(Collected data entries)
===

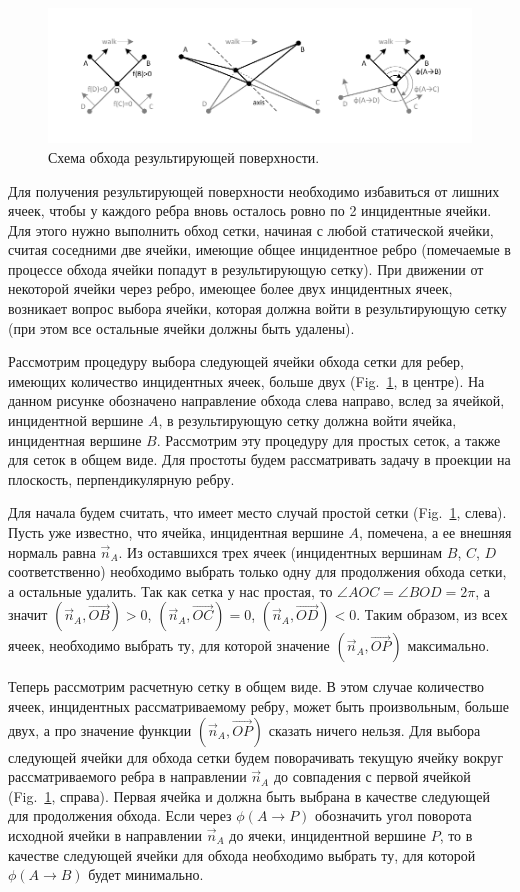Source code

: \documentclass[
11pt,%
tightenlines,%
twoside,%
onecolumn,%
nofloats,%
nobibnotes,%
nofootinbib,%
superscriptaddress,%
noshowpacs,%
centertags]%
{revtex4}
\begin{document}
\begin{figure}[h]
\includegraphics[width=1.0\textwidth]{pics/pic_walk_1_size.pdf}
\caption{Схема обхода результирующей поверхности.}\label{fig:pic_walk}
\end{figure}

Для получения результирующей поверхности необходимо избавиться от лишних ячеек, чтобы у каждого ребра вновь осталось ровно по 2 инцидентные ячейки.
Для этого нужно выполнить обход сетки, начиная с любой статической ячейки, считая соседними две ячейки, имеющие общее инцидентное ребро (помечаемые в процессе обхода ячейки попадут в результирующую сетку).
При движении от некоторой ячейки через ребро, имеющее более двух инцидентных ячеек, возникает вопрос выбора ячейки, которая должна войти в результирующую сетку (при этом все остальные ячейки должны быть удалены).

Рассмотрим процедуру выбора следующей ячейки обхода сетки для ребер, имеющих количество инцидентных ячеек, больше двух (Fig.~\ref{fig:pic_walk}, в центре).
На данном рисунке обозначено направление обхода слева направо, вслед за ячейкой, инцидентной вершине $A$, в результирующую сетку должна войти ячейка, инцидентная вершине $B$.
Рассмотрим эту процедуру для простых сеток, а также для сеток в общем виде.
Для простоты будем рассматривать задачу в проекции на плоскость, перпендикулярную ребру.

Для начала будем считать, что имеет место случай простой сетки (Fig.~\ref{fig:pic_walk}, слева).
Пусть уже известно, что ячейка, инцидентная вершине $A$, помечена, а ее внешняя нормаль равна $\vec{n}_A$.
Из оставшихся трех ячеек (инцидентных вершинам $B$, $C$, $D$ соответственно) необходимо выбрать только одну для продолжения обхода сетки, а остальные удалить.
Так как сетка у нас простая, то $\angle AOC = \angle BOD = 2 \pi$, а значит $(\vec{n}_A, \vec{OB}) > 0$, $(\vec{n}_A, \vec{OC}) = 0$, $(\vec{n}_A, \vec{OD}) < 0$.
Таким образом, из всех ячеек, необходимо выбрать ту, для которой значение $(\vec{n}_A, \vec{OP})$ максимально.

Теперь рассмотрим расчетную сетку в общем виде.
В этом случае количество ячеек, инцидентных рассматриваемому ребру, может быть произвольным, больше двух, а про значение функции $(\vec{n}_A, \vec{OP})$ сказать ничего нельзя.
Для выбора следующей ячейки для обхода сетки будем поворачивать текущую ячейку вокруг рассматриваемого ребра в направлении $\vec{n}_A$ до совпадения с первой ячейкой (Fig.~\ref{fig:pic_walk}, справа).
Первая ячейка и должна быть выбрана в качестве следующей для продолжения обхода.
Если через $\phi(A \rightarrow P)$  обозначить угол поворота исходной ячейки в направлении $\vec{n}_A$ до ячеки, инцидентной вершине $P$, то в качестве следующей ячейки для обхода необходимо выбрать ту, для которой $\phi(A \rightarrow B)$ будет минимально.
\end{document}
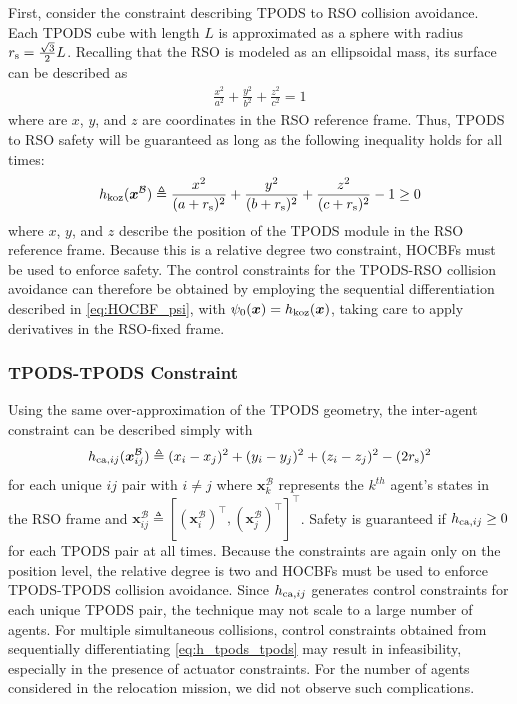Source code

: First, consider the constraint describing TPODS to RSO collision avoidance. Each TPODS cube with length $L$ is approximated as a sphere with radius $r_{\rm s}=\frac{\sqrt{3}}{2}L$. Recalling that the RSO is modeled as an ellipsoidal mass, its surface can be described as
\begin{align}
    \frac{x^2}{a^2} + \frac{y^2}{b^2} + \frac{z^2}{c^2} = 1
\end{align}
where are $x$, $y$, and $z$ are coordinates in the RSO reference frame. Thus, TPODS to RSO safety will be guaranteed as long as the following inequality holds for all times:
\begin{align} \label{eq:koz}
    h_{\rm koz}(\boldsymbol{x}^{\mathcal{B}}) \triangleq \frac{x^2}{(a+r_{\rm s})^2} + \frac{y^2}{(b+r_{\rm s})^2} + \frac{z^2}{(c+r_{\rm s})^2} - 1 \geq 0
\end{align}
where $x$, $y$, and $z$ describe the position of the TPODS module in the RSO reference frame. Because this is a relative degree two constraint, HOCBFs must be used to enforce safety. The control constraints for the TPODS-RSO collision avoidance can therefore be obtained by employing the sequential differentiation described in \eqref{eq:HOCBF_psi}, with $\psi_0(\boldsymbol{x}) = h_{\rm koz}(\boldsymbol{x})$, taking care to apply derivatives in the RSO-fixed frame.

\subsubsection{TPODS-TPODS Constraint}

Using the same over-approximation of the TPODS geometry, the inter-agent constraint can be described simply with 
\begin{align} \label{eq:h_tpods_tpods}
    h_{{\rm ca},ij}(\boldsymbol{x}_{ij}^{\mathcal{B}}) \triangleq (x_i - x_j)^2 + (y_i - y_j)^2 + (z_i - z_j)^2 - (2r_{\rm s})^2
\end{align}
for each unique $ij$ pair with $i \neq j$ where $\boldsymbol{x}_{k}^{\mathcal{B}}$ represents the $k^{th}$ agent's states in the RSO frame and $\boldsymbol{x}_{ij}^{\mathcal{B}} \triangleq [(\boldsymbol{x}_{i}^{\mathcal{B}})^{\top}, (\boldsymbol{x}_{j}^{\mathcal{B}})^{\top}]^{\top}$. Safety is guaranteed if $h_{{\rm ca},ij} \geq 0$ for each TPODS pair at all times. Because the constraints are again only on the position level, the relative degree is two and HOCBFs must be used to enforce TPODS-TPODS collision avoidance. Since $h_{{\rm ca},ij}$ generates control constraints for each unique TPODS pair, the technique may not scale to a large number of agents. For multiple simultaneous collisions, control constraints obtained from sequentially differentiating \eqref{eq:h_tpods_tpods} may result in infeasibility, especially in the presence of actuator constraints. For the number of agents considered in the relocation mission, we did not observe such complications.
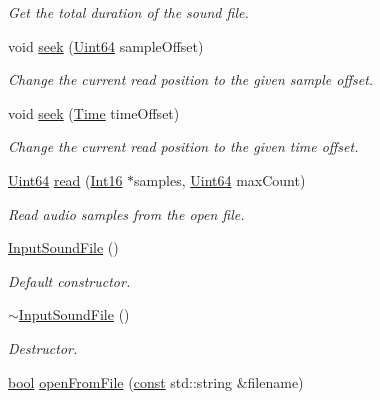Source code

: \begin{DoxyCompactItemize}
\begin{DoxyCompactList}\small\item\em Get the total duration of the sound file. \end{DoxyCompactList}\item 
void \hyperlink{classsf_1_1_input_sound_file_aaf97be15020a42e159ff88f76f22af20}{seek} (\hyperlink{namespacesf_add9ac83466d96b9f50a009b9f4064266}{Uint64} sample\-Offset)
\begin{DoxyCompactList}\small\item\em Change the current read position to the given sample offset. \end{DoxyCompactList}\item 
void \hyperlink{classsf_1_1_input_sound_file_a8eee7af58ad75ddc61f93ad72e2d66c1}{seek} (\hyperlink{classsf_1_1_time}{Time} time\-Offset)
\begin{DoxyCompactList}\small\item\em Change the current read position to the given time offset. \end{DoxyCompactList}\item 
\hyperlink{namespacesf_add9ac83466d96b9f50a009b9f4064266}{Uint64} \hyperlink{classsf_1_1_input_sound_file_a83d6f64617456601edeb0daf9d14a17f}{read} (\hyperlink{namespacesf_a3c8e10435e2a310a7741755e66b5c94e}{Int16} $\ast$samples, \hyperlink{namespacesf_add9ac83466d96b9f50a009b9f4064266}{Uint64} max\-Count)
\begin{DoxyCompactList}\small\item\em Read audio samples from the open file. \end{DoxyCompactList}\item 
\hyperlink{classsf_1_1_input_sound_file_a3b95347de25d1d93a3230287cf47a077}{Input\-Sound\-File} ()
\begin{DoxyCompactList}\small\item\em Default constructor. \end{DoxyCompactList}\item 
\hyperlink{classsf_1_1_input_sound_file_a326a1a486587038123de0c187bf5c635}{$\sim$\-Input\-Sound\-File} ()
\begin{DoxyCompactList}\small\item\em Destructor. \end{DoxyCompactList}\item 
\hyperlink{term__entry_8h_a002004ba5d663f149f6c38064926abac}{bool} \hyperlink{classsf_1_1_input_sound_file_af68e54bc9bfac19554c84601156fe93f}{open\-From\-File} (\hyperlink{term__entry_8h_a57bd63ce7f9a353488880e3de6692d5a}{const} std\-::string \&filename)

\end{DoxyCompactItemize}
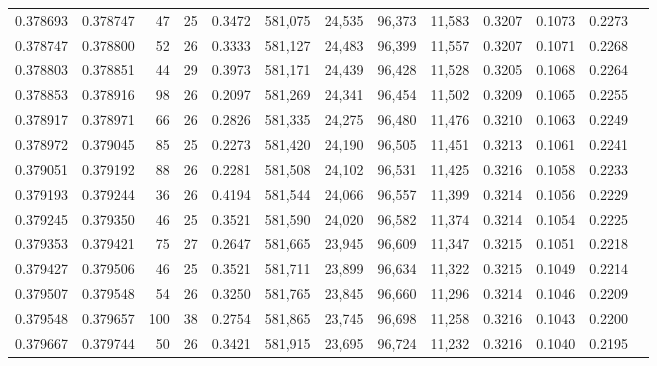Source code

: \begin{tabular}{rrrrrrrrrrrrr}
0.378693 & 0.378747 &    47 &  25 &                                     0.3472 & 581,075 &  24,535 &  96,373 &  11,583 & 0.3207 & 0.1073 & 0.2273 \\
0.378747 & 0.378800 &    52 &  26 &                                     0.3333 & 581,127 &  24,483 &  96,399 &  11,557 & 0.3207 & 0.1071 & 0.2268 \\
0.378803 & 0.378851 &    44 &  29 &                                     0.3973 & 581,171 &  24,439 &  96,428 &  11,528 & 0.3205 & 0.1068 & 0.2264 \\
0.378853 & 0.378916 &    98 &  26 &                                     0.2097 & 581,269 &  24,341 &  96,454 &  11,502 & 0.3209 & 0.1065 & 0.2255 \\
0.378917 & 0.378971 &    66 &  26 &                                     0.2826 & 581,335 &  24,275 &  96,480 &  11,476 & 0.3210 & 0.1063 & 0.2249 \\
0.378972 & 0.379045 &    85 &  25 &                                     0.2273 & 581,420 &  24,190 &  96,505 &  11,451 & 0.3213 & 0.1061 & 0.2241 \\
0.379051 & 0.379192 &    88 &  26 &                                     0.2281 & 581,508 &  24,102 &  96,531 &  11,425 & 0.3216 & 0.1058 & 0.2233 \\
0.379193 & 0.379244 &    36 &  26 &                                     0.4194 & 581,544 &  24,066 &  96,557 &  11,399 & 0.3214 & 0.1056 & 0.2229 \\
0.379245 & 0.379350 &    46 &  25 &                                     0.3521 & 581,590 &  24,020 &  96,582 &  11,374 & 0.3214 & 0.1054 & 0.2225 \\
0.379353 & 0.379421 &    75 &  27 &                                     0.2647 & 581,665 &  23,945 &  96,609 &  11,347 & 0.3215 & 0.1051 & 0.2218 \\
0.379427 & 0.379506 &    46 &  25 &                                     0.3521 & 581,711 &  23,899 &  96,634 &  11,322 & 0.3215 & 0.1049 & 0.2214 \\
0.379507 & 0.379548 &    54 &  26 &                                     0.3250 & 581,765 &  23,845 &  96,660 &  11,296 & 0.3214 & 0.1046 & 0.2209 \\
0.379548 & 0.379657 &   100 &  38 &                                     0.2754 & 581,865 &  23,745 &  96,698 &  11,258 & 0.3216 & 0.1043 & 0.2200 \\
0.379667 & 0.379744 &    50 &  26 &                                     0.3421 & 581,915 &  23,695 &  96,724 &  11,232 & 0.3216 & 0.1040 & 0.2195 \\

\end{tabular}
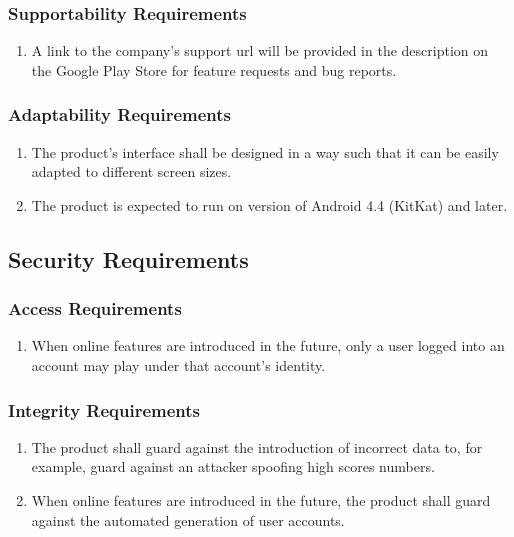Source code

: \documentclass[]{article}
\begin{document}
\subsubsection{Supportability Requirements}
\label{ssub:supportability_requirements}
\begin{enumerate}[{MS}1. ]
	\resumeEnum
	\item A link to the company's support url will be provided in the description on the Google Play Store for feature requests and bug reports.
	\holdEnum
\end{enumerate}

\subsubsection{Adaptability Requirements}
\label{ssub:adaptability_requirements}
\begin{enumerate}[{MS}1. ]
	\resumeEnum
	\item The product's interface shall be designed in a way such that it can be easily adapted to different screen sizes.
	\item The product is expected to run on version of Android 4.4 (KitKat) and later.
\end{enumerate}


\subsection{Security Requirements}
\label{sub:security_requirements}

\subsubsection{Access Requirements}
\label{ssub:access_requirements}
\begin{enumerate}[{SR}1. ]
	\item When online features are introduced in the future, only a user logged into an account may play under that account's identity.
	\holdEnum
\end{enumerate}

\subsubsection{Integrity Requirements}
\label{ssub:integrity_requirements}
\begin{enumerate}[{SR}1. ]
	\resumeEnum
	\item The product shall guard against the introduction of incorrect data to, for example, guard against an attacker spoofing high scores numbers.
	\item When online features are introduced in the future, the product shall guard against the automated generation of user accounts. 
	\holdEnum
\end{enumerate}
\end{document}
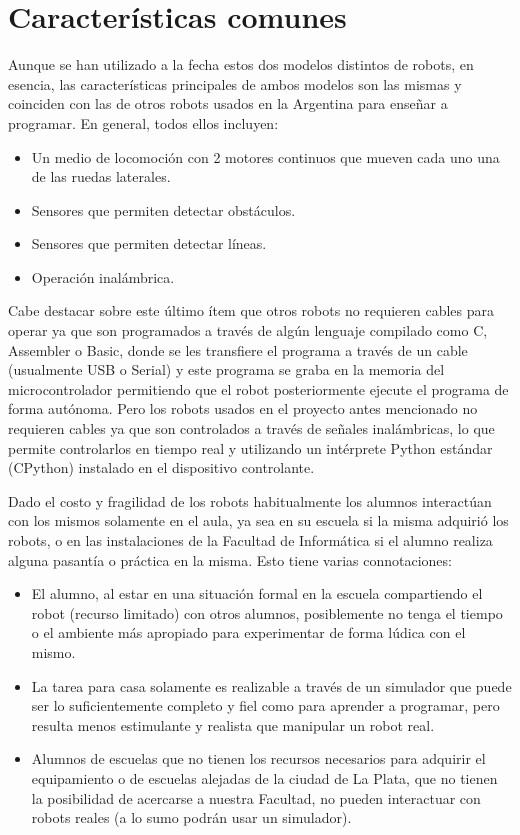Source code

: \section{Características comunes}
Aunque se han utilizado a la fecha estos dos modelos distintos de robots,
en esencia, las características principales de ambos modelos son las mismas
y coinciden con las de otros robots usados en la Argentina para enseñar a
programar. En general, todos ellos incluyen:
\begin{itemize}
    \item Un medio de locomoción  con 2 motores continuos que mueven cada
        uno una de las ruedas laterales.
    \item Sensores que permiten detectar obstáculos.
    \item Sensores que permiten detectar líneas.
    \item Operación inalámbrica.
\end{itemize}

Cabe destacar sobre este último ítem que otros robots no requieren
cables para operar ya que son programados
a través de algún lenguaje compilado como C, Assembler
o Basic, donde se les transfiere el programa a través de un
cable (usualmente USB o Serial)
y este programa se graba en la memoria del microcontrolador permitiendo
que el robot posteriormente ejecute el programa de forma autónoma.
Pero los robots usados en el proyecto antes mencionado no requieren
cables ya que son controlados a través de señales
inalámbricas, lo que permite controlarlos en tiempo real y utilizando
un intérprete Python estándar (CPython) instalado en el dispositivo
controlante.

Dado el costo y fragilidad de los robots habitualmente los alumnos interactúan
con los mismos solamente en el aula, ya sea en su escuela si la misma
adquirió los robots, o en las instalaciones de la  Facultad de Informática si el alumno
realiza alguna pasantía o práctica en la misma. Esto tiene varias connotaciones:
\begin{itemize}
    \item El alumno, al estar en una situación formal en la escuela
        compartiendo el robot (recurso limitado) con otros
        alumnos, posiblemente no tenga el tiempo o el ambiente más apropiado
        para experimentar de forma lúdica con el mismo.
    \item La tarea para casa solamente es realizable a través de un simulador
        que puede ser lo suficientemente completo y fiel como para aprender
        a programar, pero resulta menos estimulante y realista que manipular
        un robot real.
    \item Alumnos de escuelas que no tienen los recursos necesarios para
        adquirir el equipamiento o de escuelas alejadas de
        la ciudad de La Plata, que
        no tienen la posibilidad de acercarse a nuestra
        Facultad, no pueden interactuar con robots reales
        (a lo sumo podrán usar un simulador).
\end{itemize}

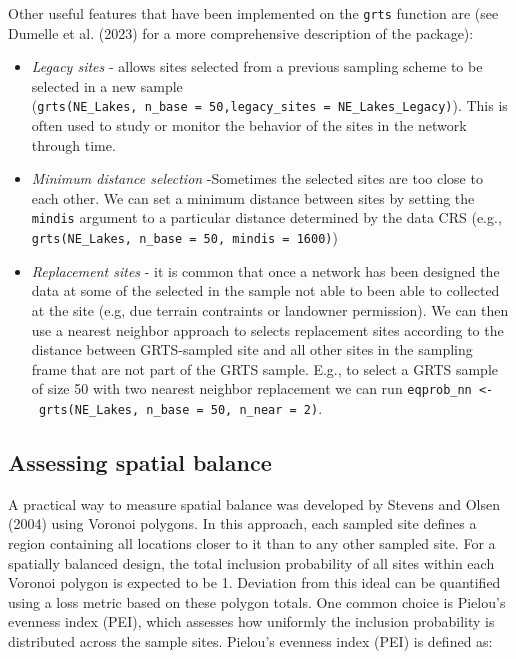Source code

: \documentclass[
  letterpaper,
  DIV=11,
  numbers=noendperiod]{scrartcl}
\begin{document}
Other useful features that have been implemented on the \texttt{grts}
function are (see Dumelle et al. (2023) for a more comprehensive
description of the package):

\begin{itemize}
\item
  \emph{Legacy sites} - allows sites selected from a previous sampling
  scheme to be selected in a new sample
  (\texttt{grts(NE\_Lakes,\ n\_base\ =\ 50,legacy\_sites\ =\ NE\_Lakes\_Legacy)}).
  This is often used to study or monitor the behavior of the sites in
  the network through time.
\item
  \emph{Minimum distance selection} -Sometimes the selected sites are
  too close to each other. We can set a minimum distance between sites
  by setting the \texttt{mindis} argument to a particular distance
  determined by the data CRS (e.g.,
  \texttt{grts(NE\_Lakes,\ n\_base\ =\ 50,\ mindis\ =\ 1600)})
\item
  \emph{Replacement sites} - it is common that once a network has been
  designed the data at some of the selected in the sample not able to
  been able to collected at the site (e.g, due terrain contraints or
  landowner permission). We can then use a nearest neighbor approach to
  selects replacement sites according to the distance between
  GRTS-sampled site and all other sites in the sampling frame that are
  not part of the GRTS sample. E.g., to select a GRTS sample of size 50
  with two nearest neighbor replacement we can run
  \texttt{eqprob\_nn\ \textless{}-\ grts(NE\_Lakes,\ n\_base\ =\ 50,\ n\_near\ =\ 2)}.
\end{itemize}

\subsection{Assessing spatial balance}\label{assessing-spatial-balance}

A practical way to measure spatial balance was developed by Stevens and
Olsen (2004) using Voronoi polygons. In this approach, each sampled site
defines a region containing all locations closer to it than to any other
sampled site. For a spatially balanced design, the total inclusion
probability of all sites within each Voronoi polygon is expected to be
1. Deviation from this ideal can be quantified using a loss metric based
on these polygon totals. One common choice is Pielou's evenness index
(PEI), which assesses how uniformly the inclusion probability is
distributed across the sample sites. Pielou's evenness index (PEI) is
defined as:
\end{document}
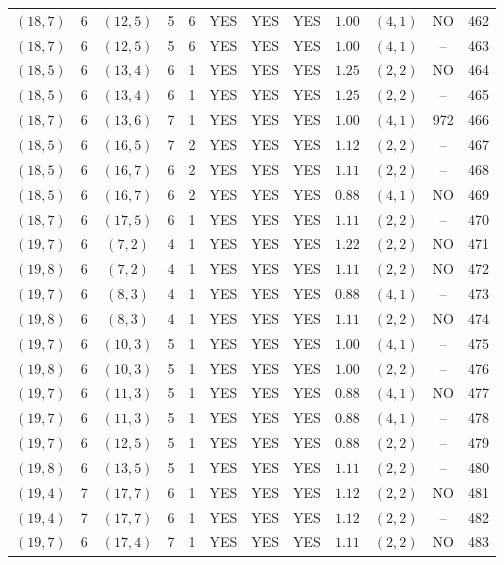 \begin{longtable}{|c|c|c|c|c|c|c|c|c|c|c|c|}
$(18,7)$ & 6 & $(12,5)$ & 5 & 6 & YES & YES & YES & $1.00$ & $(4,1)$ & NO & 462\\
$(18,7)$ & 6 & $(12,5)$ & 5 & 6 & YES & YES & YES & $1.00$ & $(4,1)$ & -- & 463\\
$(18,5)$ & 6 & $(13,4)$ & 6 & 1 & YES & YES & YES & $1.25$ & $(2,2)$ & NO & 464\\
$(18,5)$ & 6 & $(13,4)$ & 6 & 1 & YES & YES & YES & $1.25$ & $(2,2)$ & -- & 465\\
$(18,7)$ & 6 & $(13,6)$ & 7 & 1 & YES & YES & YES & $1.00$ & $(4,1)$ & 972 & 466\\
$(18,5)$ & 6 & $(16,5)$ & 7 & 2 & YES & YES & YES & $1.12$ & $(2,2)$ & -- & 467\\
$(18,5)$ & 6 & $(16,7)$ & 6 & 2 & YES & YES & YES & $1.11$ & $(2,2)$ & -- & 468\\
$(18,5)$ & 6 & $(16,7)$ & 6 & 2 & YES & YES & YES & $0.88$ & $(4,1)$ & NO & 469\\
$(18,7)$ & 6 & $(17,5)$ & 6 & 1 & YES & YES & YES & $1.11$ & $(2,2)$ & -- & 470\\
$(19,7)$ & 6 & $(7,2)$ & 4 & 1 & YES & YES & YES & $1.22$ & $(2,2)$ & NO & 471\\
$(19,8)$ & 6 & $(7,2)$ & 4 & 1 & YES & YES & YES & $1.11$ & $(2,2)$ & NO & 472\\
$(19,7)$ & 6 & $(8,3)$ & 4 & 1 & YES & YES & YES & $0.88$ & $(4,1)$ & -- & 473\\
$(19,8)$ & 6 & $(8,3)$ & 4 & 1 & YES & YES & YES & $1.11$ & $(2,2)$ & NO & 474\\
$(19,7)$ & 6 & $(10,3)$ & 5 & 1 & YES & YES & YES & $1.00$ & $(4,1)$ & -- & 475\\
$(19,8)$ & 6 & $(10,3)$ & 5 & 1 & YES & YES & YES & $1.00$ & $(2,2)$ & -- & 476\\
$(19,7)$ & 6 & $(11,3)$ & 5 & 1 & YES & YES & YES & $0.88$ & $(4,1)$ & NO & 477\\
$(19,7)$ & 6 & $(11,3)$ & 5 & 1 & YES & YES & YES & $0.88$ & $(4,1)$ & -- & 478\\
$(19,7)$ & 6 & $(12,5)$ & 5 & 1 & YES & YES & YES & $0.88$ & $(2,2)$ & -- & 479\\
$(19,8)$ & 6 & $(13,5)$ & 5 & 1 & YES & YES & YES & $1.11$ & $(2,2)$ & -- & 480\\
$(19,4)$ & 7 & $(17,7)$ & 6 & 1 & YES & YES & YES & $1.12$ & $(2,2)$ & NO & 481\\
$(19,4)$ & 7 & $(17,7)$ & 6 & 1 & YES & YES & YES & $1.12$ & $(2,2)$ & -- & 482\\
$(19,7)$ & 6 & $(17,4)$ & 7 & 1 & YES & YES & YES & $1.11$ & $(2,2)$ & NO & 483\\

\end{longtable}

===

Problem to work on. Which lines in the records contain the word "необходимо"? Copy each one.

Response below.
Для получения результирующей поверхности необходимо избавиться от лишних ячеек, чтобы у каждого ребра вновь осталось ровно по 2 инцидентные ячейки.
Из оставшихся трех ячеек (инцидентных вершинам $B$, $C$, $D$ соответственно) необходимо выбрать только одну для продолжения обхода сетки, а остальные удалить.
Таким образом, из всех ячеек, необходимо выбрать ту, для которой значение $(\vec{n}_A, \vec{OP})$ максимально.
Если через $\phi(A \rightarrow P)$  обозначить угол поворота исходной ячейки в направлении $\vec{n}_A$ до ячеки, инцидентной вершине $P$, то в качестве следующей ячейки для обхода необходимо выбрать ту, для которой $\phi(A \rightarrow B)$ будет минимально.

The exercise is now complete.